Repeat the previous exercise using the Australian Exports series from global_economy and the Bricks series from aus_production. Use whichever of NAIVE() or SNAIVE() is more appropriate in each case.
aus_export <- global_economy %>%
filter (Country == "Australia") %>%
select (Country, Exports)
autoplot(aus_export)
## Plot variable not specified, automatically selected `.vars = Exports`
fit <- aus_export %>%
model(NAIVE(Exports))
fit %>% gg_tsresiduals()
## Warning: Removed 1 row containing missing values or values outside the scale range
## (`geom_line()`).
## Warning: Removed 1 row containing missing values or values outside the scale range
## (`geom_point()`).
## Warning: Removed 1 row containing non-finite outside the scale range
## (`stat_bin()`).
#Box-Pierce test
augment(fit) %>%
features(.innov, box_pierce, lag=10)
## # A tibble: 1 × 4
## Country .model bp_stat bp_pvalue
## <fct> <chr> <dbl> <dbl>
## 1 Australia NAIVE(Exports) 14.6 0.148
#Ljung-Box test
augment(fit) %>%
features(.innov, ljung_box, lag=10)
## # A tibble: 1 × 4
## Country .model lb_stat lb_pvalue
## <fct> <chr> <dbl> <dbl>
## 1 Australia NAIVE(Exports) 16.4 0.0896
According to the above test results, both p-values are greater than 0.05, indicating a lack of statistical significance. Therefore, we cannot reject the null hypothesis, and we conclude that the residuals are not distinguishable from a white noise series.

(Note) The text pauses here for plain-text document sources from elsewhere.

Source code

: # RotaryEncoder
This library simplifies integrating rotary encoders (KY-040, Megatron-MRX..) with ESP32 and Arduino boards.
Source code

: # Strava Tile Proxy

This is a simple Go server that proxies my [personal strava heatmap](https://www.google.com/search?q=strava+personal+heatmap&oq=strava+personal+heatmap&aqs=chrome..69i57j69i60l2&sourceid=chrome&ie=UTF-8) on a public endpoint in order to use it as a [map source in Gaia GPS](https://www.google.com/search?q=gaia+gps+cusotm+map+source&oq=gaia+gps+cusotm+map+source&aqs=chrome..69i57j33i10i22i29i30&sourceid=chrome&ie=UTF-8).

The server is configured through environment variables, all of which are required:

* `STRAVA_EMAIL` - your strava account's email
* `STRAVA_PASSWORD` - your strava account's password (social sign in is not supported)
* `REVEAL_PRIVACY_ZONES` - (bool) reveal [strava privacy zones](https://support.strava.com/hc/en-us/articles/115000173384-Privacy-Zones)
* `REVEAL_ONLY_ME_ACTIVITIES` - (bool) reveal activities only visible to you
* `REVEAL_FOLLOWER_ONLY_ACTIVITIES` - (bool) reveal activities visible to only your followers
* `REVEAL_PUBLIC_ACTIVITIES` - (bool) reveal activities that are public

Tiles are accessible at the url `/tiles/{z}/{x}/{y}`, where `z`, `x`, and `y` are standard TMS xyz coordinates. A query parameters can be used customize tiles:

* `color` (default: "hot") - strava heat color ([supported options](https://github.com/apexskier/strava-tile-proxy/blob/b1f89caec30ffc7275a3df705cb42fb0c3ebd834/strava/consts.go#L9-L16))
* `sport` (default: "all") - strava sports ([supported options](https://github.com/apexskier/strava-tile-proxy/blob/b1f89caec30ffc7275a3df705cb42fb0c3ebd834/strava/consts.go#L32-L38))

bricks <- aus_production %>%
select(Bricks)
autoplot(bricks)
## Plot variable not specified, automatically selected `.vars = Bricks`
## Warning: Removed 20 rows containing missing values or values outside the scale range
## (`geom_line()`).
fit <- bricks %>%
model(SNAIVE(Bricks))
fit %>% gg_tsresiduals()
## Warning: Removed 24 rows containing missing values or values outside the scale range
## (`geom_line()`).
## Warning: Removed 24 rows containing missing values or values outside the scale range
## (`geom_point()`).
## Warning: Removed 24 rows containing non-finite outside the scale range
## (`stat_bin()`).
Portmanteau tests 1 (lag = 8)
#Box-Pierce test
augment(fit) %>%
features(.innov, box_pierce, lag=8)
## # A tibble: 1 × 3
## .model bp_stat bp_pvalue
## <chr> <dbl> <dbl>
## 1 SNAIVE(Bricks) 267. 0
#Ljung-Box test
augment(fit) %>%
features(.innov, ljung_box, lag=8)
## # A tibble: 1 × 3
## .model lb_stat lb_pvalue
## <chr> <dbl> <dbl>
## 1 SNAIVE(Bricks) 274. 0
Portmanteau tests 2 (lag =10)
#Box-Pierce test
augment(fit) %>%
features(.innov, box_pierce, lag=10)
## # A tibble: 1 × 3
## .model bp_stat bp_pvalue
## <chr> <dbl> <dbl>
## 1 SNAIVE(Bricks) 292. 0
#Ljung-Box test
augment(fit) %>%
features(.innov, ljung_box, lag=10)
## # A tibble: 1 × 3
## .model lb_stat lb_pvalue
## <chr> <dbl> <dbl>
## 1 SNAIVE(Bricks) 301. 0
According to two different Portmanteau tests conducted at lag values of 10 and 8, both p-values equal to 0. This allows us to reject the null hypothesis of white noise. Therefore, the residuals are not white noise.
For your retail time series (from Exercise 7 in Section 2.10):
set.seed(12345678)
myseries <- aus_retail |>
filter(`Series ID` == sample(aus_retail$`Series ID`,1))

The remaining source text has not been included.